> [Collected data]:
== Segment start ==

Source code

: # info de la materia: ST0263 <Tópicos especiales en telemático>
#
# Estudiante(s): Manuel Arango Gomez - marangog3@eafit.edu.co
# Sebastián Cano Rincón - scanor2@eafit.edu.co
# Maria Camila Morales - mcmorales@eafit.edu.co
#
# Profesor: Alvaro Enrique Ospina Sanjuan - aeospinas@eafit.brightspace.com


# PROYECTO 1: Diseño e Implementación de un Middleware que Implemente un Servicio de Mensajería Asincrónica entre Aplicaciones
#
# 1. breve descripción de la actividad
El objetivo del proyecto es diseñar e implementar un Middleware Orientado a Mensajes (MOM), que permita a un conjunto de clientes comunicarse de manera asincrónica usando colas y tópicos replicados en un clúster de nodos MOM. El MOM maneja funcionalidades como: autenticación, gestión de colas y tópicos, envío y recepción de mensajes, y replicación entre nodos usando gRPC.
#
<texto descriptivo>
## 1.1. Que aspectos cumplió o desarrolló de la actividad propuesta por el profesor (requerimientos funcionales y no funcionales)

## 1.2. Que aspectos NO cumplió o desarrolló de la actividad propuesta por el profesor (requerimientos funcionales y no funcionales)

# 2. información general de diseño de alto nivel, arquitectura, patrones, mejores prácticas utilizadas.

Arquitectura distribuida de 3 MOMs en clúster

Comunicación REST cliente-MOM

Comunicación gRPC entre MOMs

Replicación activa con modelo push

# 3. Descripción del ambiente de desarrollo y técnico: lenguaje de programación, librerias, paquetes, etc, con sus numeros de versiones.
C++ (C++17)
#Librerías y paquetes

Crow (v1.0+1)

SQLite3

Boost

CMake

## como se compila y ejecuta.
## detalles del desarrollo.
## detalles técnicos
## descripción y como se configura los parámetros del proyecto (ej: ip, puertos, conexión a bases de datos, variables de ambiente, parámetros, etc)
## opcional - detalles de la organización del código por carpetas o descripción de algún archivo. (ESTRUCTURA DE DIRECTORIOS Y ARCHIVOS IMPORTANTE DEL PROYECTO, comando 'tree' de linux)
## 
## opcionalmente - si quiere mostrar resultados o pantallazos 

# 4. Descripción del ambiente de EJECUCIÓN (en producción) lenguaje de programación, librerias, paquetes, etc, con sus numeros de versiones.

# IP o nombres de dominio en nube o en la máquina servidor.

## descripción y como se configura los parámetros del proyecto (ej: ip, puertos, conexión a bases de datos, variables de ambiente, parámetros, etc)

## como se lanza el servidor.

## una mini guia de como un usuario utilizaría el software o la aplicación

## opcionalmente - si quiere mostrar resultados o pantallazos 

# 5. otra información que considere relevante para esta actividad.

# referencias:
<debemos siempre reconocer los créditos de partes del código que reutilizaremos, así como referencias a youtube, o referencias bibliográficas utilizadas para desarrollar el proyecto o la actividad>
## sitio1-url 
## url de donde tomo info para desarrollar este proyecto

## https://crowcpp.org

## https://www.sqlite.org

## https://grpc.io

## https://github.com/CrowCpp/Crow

== Segment end ==

> [How to complete this task]:
Take the entries above and transcribe them exactly as they stand.

> [The completed task]:
Source code

: # info de la materia: ST0263 <Tópicos especiales en telemático>
#
# Estudiante(s): Manuel Arango Gomez - marangog3@eafit.edu.co
# Sebastián Cano Rincón - scanor2@eafit.edu.co
# Maria Camila Morales - mcmorales@eafit.edu.co
#
# Profesor: Alvaro Enrique Ospina Sanjuan - aeospinas@eafit.brightspace.com


# PROYECTO 1: Diseño e Implementación de un Middleware que Implemente un Servicio de Mensajería Asincrónica entre Aplicaciones
#
# 1. breve descripción de la actividad
El objetivo del proyecto es diseñar e implementar un Middleware Orientado a Mensajes (MOM), que permita a un conjunto de clientes comunicarse de manera asincrónica usando colas y tópicos replicados en un clúster de nodos MOM. El MOM maneja funcionalidades como: autenticación, gestión de colas y tópicos, envío y recepción de mensajes, y replicación entre nodos usando gRPC.
#
<texto descriptivo>
## 1.1. Que aspectos cumplió o desarrolló de la actividad propuesta por el profesor (requerimientos funcionales y no funcionales)

## 1.2. Que aspectos NO cumplió o desarrolló de la actividad propuesta por el profesor (requerimientos funcionales y no funcionales)

# 2. información general de diseño de alto nivel, arquitectura, patrones, mejores prácticas utilizadas.

Arquitectura distribuida de 3 MOMs en clúster

Comunicación REST cliente-MOM

Comunicación gRPC entre MOMs

Replicación activa con modelo push

# 3. Descripción del ambiente de desarrollo y técnico: lenguaje de programación, librerias, paquetes, etc, con sus numeros de versiones.
C++ (C++17)
#Librerías y paquetes

Crow (v1.0+1)

SQLite3

Boost

CMake

## como se compila y ejecuta.
## detalles del desarrollo.
## detalles técnicos
## descripción y como se configura los parámetros del proyecto (ej: ip, puertos, conexión a bases de datos, variables de ambiente, parámetros, etc)
## opcional - detalles de la organización del código por carpetas o descripción de algún archivo. (ESTRUCTURA DE DIRECTORIOS Y ARCHIVOS IMPORTANTE DEL PROYECTO, comando 'tree' de linux)
## 
## opcionalmente - si quiere mostrar resultados o pantallazos 

# 4. Descripción del ambiente de EJECUCIÓN (en producción) lenguaje de programación, librerias, paquetes, etc, con sus numeros de versiones.

# IP o nombres de dominio en nube o en la máquina servidor.

## descripción y como se configura los parámetros del proyecto (ej: ip, puertos, conexión a bases de datos, variables de ambiente, parámetros, etc)

## como se lanza el servidor.

## una mini guia de como un usuario utilizaría el software o la aplicación

## opcionalmente - si quiere mostrar resultados o pantallazos 

# 5. otra información que considere relevante para esta actividad.

# referencias:
<debemos siempre reconocer los créditos de partes del código que reutilizaremos, así como referencias a youtube, o referencias bibliográficas utilizadas para desarrollar el proyecto o la actividad>
## sitio1-url 
## url de donde tomo info para desarrollar este proyecto

## https://crowcpp.org

## https://www.sqlite.org

## https://grpc.io

## https://github.com/CrowCpp/Crow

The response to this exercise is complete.